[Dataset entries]

((

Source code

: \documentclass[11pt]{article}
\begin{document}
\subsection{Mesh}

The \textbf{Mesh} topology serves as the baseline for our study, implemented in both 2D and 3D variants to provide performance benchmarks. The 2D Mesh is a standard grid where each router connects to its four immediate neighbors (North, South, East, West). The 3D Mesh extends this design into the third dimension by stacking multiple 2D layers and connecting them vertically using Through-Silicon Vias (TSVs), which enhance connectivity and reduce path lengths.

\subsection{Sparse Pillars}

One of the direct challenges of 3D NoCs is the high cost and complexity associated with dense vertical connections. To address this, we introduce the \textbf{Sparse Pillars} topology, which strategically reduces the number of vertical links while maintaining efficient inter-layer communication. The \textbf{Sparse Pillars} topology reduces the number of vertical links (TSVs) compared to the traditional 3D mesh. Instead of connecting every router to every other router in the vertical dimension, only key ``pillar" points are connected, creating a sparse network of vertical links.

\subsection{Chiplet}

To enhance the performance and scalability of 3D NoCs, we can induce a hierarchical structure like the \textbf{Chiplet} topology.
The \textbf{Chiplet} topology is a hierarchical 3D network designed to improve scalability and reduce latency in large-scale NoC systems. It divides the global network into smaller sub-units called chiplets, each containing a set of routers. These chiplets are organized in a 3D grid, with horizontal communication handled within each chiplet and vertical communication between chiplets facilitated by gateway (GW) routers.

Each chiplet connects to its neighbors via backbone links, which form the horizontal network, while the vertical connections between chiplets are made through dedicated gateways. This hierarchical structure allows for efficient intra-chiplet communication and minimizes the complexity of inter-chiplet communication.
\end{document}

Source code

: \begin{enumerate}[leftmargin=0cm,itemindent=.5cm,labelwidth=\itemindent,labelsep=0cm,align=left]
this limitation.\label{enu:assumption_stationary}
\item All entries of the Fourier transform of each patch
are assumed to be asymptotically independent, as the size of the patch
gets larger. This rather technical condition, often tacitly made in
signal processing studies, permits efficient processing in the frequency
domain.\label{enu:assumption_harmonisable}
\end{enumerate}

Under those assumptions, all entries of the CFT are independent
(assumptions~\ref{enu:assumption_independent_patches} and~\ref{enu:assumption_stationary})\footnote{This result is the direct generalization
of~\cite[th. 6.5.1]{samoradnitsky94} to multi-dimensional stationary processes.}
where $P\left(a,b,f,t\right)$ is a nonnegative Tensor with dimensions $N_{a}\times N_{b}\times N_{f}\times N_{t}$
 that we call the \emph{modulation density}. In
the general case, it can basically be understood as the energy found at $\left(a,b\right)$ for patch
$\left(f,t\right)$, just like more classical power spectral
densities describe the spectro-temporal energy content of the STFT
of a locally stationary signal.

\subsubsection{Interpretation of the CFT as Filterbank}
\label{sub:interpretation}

))
((

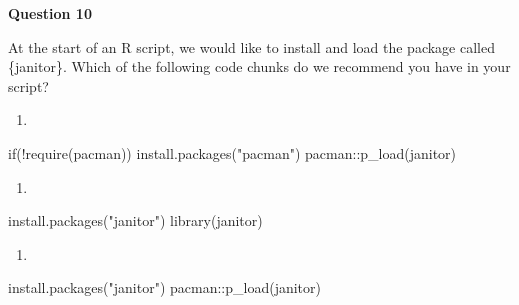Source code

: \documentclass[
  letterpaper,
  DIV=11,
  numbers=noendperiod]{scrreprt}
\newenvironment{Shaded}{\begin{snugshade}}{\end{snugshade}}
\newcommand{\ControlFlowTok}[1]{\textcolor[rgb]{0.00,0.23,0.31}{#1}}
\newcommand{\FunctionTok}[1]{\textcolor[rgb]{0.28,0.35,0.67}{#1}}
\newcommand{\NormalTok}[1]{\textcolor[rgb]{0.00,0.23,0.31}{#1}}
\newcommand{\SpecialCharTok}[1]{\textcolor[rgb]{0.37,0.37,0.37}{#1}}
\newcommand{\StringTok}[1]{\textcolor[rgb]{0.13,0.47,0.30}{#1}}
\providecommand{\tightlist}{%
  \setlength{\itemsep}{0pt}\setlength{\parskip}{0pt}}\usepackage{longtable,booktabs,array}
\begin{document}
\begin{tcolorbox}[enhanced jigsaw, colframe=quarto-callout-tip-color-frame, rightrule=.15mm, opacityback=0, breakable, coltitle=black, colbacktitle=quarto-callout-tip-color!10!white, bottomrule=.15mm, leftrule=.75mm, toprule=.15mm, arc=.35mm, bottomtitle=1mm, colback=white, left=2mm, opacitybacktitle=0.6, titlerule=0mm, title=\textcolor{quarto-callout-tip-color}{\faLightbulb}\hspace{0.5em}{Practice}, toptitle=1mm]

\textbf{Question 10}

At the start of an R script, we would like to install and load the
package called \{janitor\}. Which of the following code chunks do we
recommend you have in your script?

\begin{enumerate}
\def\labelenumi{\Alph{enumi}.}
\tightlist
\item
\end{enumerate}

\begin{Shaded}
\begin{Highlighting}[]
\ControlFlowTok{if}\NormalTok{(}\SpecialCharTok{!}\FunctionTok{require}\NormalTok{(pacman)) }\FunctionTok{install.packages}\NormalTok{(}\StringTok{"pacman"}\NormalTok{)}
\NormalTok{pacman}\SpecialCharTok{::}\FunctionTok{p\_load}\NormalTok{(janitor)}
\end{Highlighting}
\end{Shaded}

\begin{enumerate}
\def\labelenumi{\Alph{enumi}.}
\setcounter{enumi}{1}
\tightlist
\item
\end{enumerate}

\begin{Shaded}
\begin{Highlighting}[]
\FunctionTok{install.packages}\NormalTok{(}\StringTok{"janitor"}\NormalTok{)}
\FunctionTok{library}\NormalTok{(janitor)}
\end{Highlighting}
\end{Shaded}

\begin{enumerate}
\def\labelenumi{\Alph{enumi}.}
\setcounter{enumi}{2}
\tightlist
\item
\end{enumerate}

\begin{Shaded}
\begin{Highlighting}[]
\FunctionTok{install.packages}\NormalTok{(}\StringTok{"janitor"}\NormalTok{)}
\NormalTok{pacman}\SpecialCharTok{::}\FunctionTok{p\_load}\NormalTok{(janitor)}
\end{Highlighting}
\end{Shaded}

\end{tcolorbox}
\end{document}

))
((

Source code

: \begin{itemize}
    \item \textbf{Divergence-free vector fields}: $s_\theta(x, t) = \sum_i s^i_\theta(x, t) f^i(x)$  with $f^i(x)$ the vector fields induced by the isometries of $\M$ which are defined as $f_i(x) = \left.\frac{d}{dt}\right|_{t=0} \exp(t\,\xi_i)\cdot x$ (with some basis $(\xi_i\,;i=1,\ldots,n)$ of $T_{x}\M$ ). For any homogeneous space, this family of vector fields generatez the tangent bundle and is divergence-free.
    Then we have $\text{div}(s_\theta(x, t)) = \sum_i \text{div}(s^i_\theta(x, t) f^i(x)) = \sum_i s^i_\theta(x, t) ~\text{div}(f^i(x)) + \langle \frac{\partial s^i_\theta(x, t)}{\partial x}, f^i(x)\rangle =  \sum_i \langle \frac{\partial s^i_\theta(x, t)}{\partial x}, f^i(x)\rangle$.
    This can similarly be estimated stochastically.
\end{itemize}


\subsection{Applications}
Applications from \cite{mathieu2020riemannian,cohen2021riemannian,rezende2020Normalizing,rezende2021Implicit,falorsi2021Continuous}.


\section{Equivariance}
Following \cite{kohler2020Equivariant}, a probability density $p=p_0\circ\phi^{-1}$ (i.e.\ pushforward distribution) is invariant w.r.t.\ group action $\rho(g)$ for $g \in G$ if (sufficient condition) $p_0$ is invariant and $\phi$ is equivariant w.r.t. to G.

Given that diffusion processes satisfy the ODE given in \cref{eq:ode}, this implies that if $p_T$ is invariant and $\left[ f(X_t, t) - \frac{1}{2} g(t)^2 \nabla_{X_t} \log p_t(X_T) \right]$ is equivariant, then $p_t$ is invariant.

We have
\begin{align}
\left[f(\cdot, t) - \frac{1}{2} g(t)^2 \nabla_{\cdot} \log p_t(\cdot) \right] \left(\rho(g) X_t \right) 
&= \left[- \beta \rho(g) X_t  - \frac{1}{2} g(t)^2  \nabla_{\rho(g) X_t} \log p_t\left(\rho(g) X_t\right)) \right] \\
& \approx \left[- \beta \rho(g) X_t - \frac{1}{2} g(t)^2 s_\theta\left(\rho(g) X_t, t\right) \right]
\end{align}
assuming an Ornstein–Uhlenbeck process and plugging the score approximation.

))

WORK REQUEST: Report the lines above that have the word "signal" in them.

ANSWER BELOW:
signal processing studies, permits efficient processing in the frequency
of a locally stationary signal.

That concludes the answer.